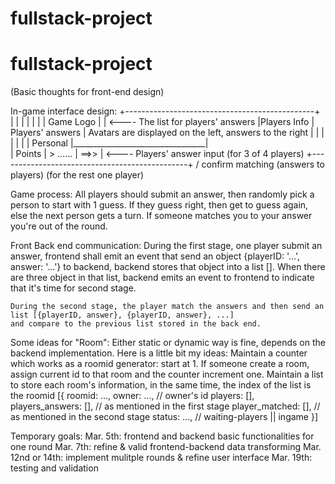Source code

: # fullstack-project
# fullstack-project
  (Basic thoughts for front-end design)

  In-game interface design:
  +-----------------------------------------------+
  |             |                                 |
  |             |                                 |
  |  Game Logo  |                                 |    <---- The list for players' answers
  |Players Info |         Players' answers        |          Avatars are displayed on the left, answers to the right
  |             |                                 |
  |             |                                 |
  |  Personal   |_________________________________|                                
  |   Points    | > ......                 | ==>> |    <---- Players' answer input (for 3 of 4 players) 
  +-----------------------------------------------+          / confirm matching (answers to players) (for the rest one player)


  Game process:
    All players should submit an answer, then randomly pick a person to start with 1 guess. If they guess right,
  then get to guess again, else the next person gets a turn. If someone matches you to your answer you're out of
  the round.
     

  Front Back end communication:
    During the first stage, one player submit an answer, frontend shall emit an event that send an object
    {playerID: '...', answer: '...'} to backend, backend stores that object into a list []. When there are 
    three object in that list, backend emits an event to frontend to indicate that it's time for second stage.

    During the second stage, the player match the answers and then send an list [{playerID, answer}, {playerID, answer}, ...]
    and compare to the previous list stored in the back end. 

  Some ideas for "Room":
    Either static or dynamic way is fine, depends on the backend implementation. Here is a little bit my ideas:
      Maintain a counter which works as a roomid generator: start at 1.
        If someone create a room, assign current id to that room and the counter increment one. 
      Maintain a list to store each room's information, in the same time, the index of the list is the roomid
      [{
        roomid: ...,
        owner: ..., // owner's id
        players: [],
        players_answers: [], // as mentioned in the first stage
        player_matched: [], // as mentioned in the second stage
        status: ..., // waiting-players || ingame 
      }]
     
  Temporary goals:
    Mar. 5th:  frontend and backend basic functionalities for one round
    Mar. 7th:  refine & valid frontend-backend data transforming
    Mar. 12nd or 14th: implement mulitple rounds & refine user interface
    Mar. 19th:  testing and validation

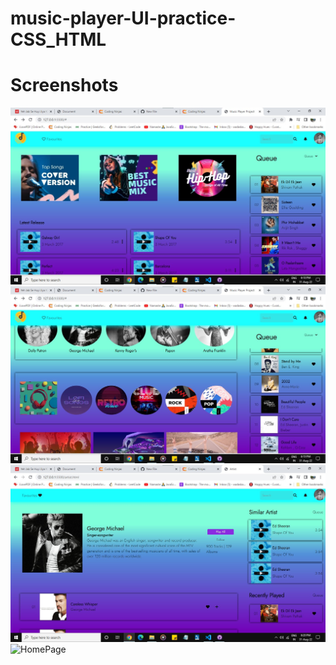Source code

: # music-player-UI-practice-CSS_HTML

# Screenshots

![HomePage](/assests/one.jpg)
![HomePage](/assests/two.jpg)
![HomePage](/assests/three.jpg)
![HomePage](/assests/four.jpg)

Exercise aim: Without the pictures, give all of the entries above again exactly.

Completed exercise:
Source code

: # fullstack-project
# fullstack-project
  (Basic thoughts for front-end design)

  In-game interface design:
  +-----------------------------------------------+
  |             |                                 |
  |             |                                 |
  |  Game Logo  |                                 |    <---- The list for players' answers
  |Players Info |         Players' answers        |          Avatars are displayed on the left, answers to the right
  |             |                                 |
  |             |                                 |
  |  Personal   |_________________________________|                                
  |   Points    | > ......                 | ==>> |    <---- Players' answer input (for 3 of 4 players) 
  +-----------------------------------------------+          / confirm matching (answers to players) (for the rest one player)


  Game process:
    All players should submit an answer, then randomly pick a person to start with 1 guess. If they guess right,
  then get to guess again, else the next person gets a turn. If someone matches you to your answer you're out of
  the round.
     

  Front Back end communication:
    During the first stage, one player submit an answer, frontend shall emit an event that send an object
    {playerID: '...', answer: '...'} to backend, backend stores that object into a list []. When there are 
    three object in that list, backend emits an event to frontend to indicate that it's time for second stage.

    During the second stage, the player match the answers and then send an list [{playerID, answer}, {playerID, answer}, ...]
    and compare to the previous list stored in the back end. 

  Some ideas for "Room":
    Either static or dynamic way is fine, depends on the backend implementation. Here is a little bit my ideas:
      Maintain a counter which works as a roomid generator: start at 1.
        If someone create a room, assign current id to that room and the counter increment one. 
      Maintain a list to store each room's information, in the same time, the index of the list is the roomid
      [{
        roomid: ...,
        owner: ..., // owner's id
        players: [],
        players_answers: [], // as mentioned in the first stage
        player_matched: [], // as mentioned in the second stage
        status: ..., // waiting-players || ingame 
      }]
     
  Temporary goals:
    Mar. 5th:  frontend and backend basic functionalities for one round
    Mar. 7th:  refine & valid frontend-backend data transforming
    Mar. 12nd or 14th: implement mulitple rounds & refine user interface
    Mar. 19th:  testing and validation

Source code

: # music-player-UI-practice-CSS_HTML

# Screenshots

![HomePage](/assests/one.jpg)
![HomePage](/assests/two.jpg)
![HomePage](/assests/three.jpg)
![HomePage](/assests/four.jpg)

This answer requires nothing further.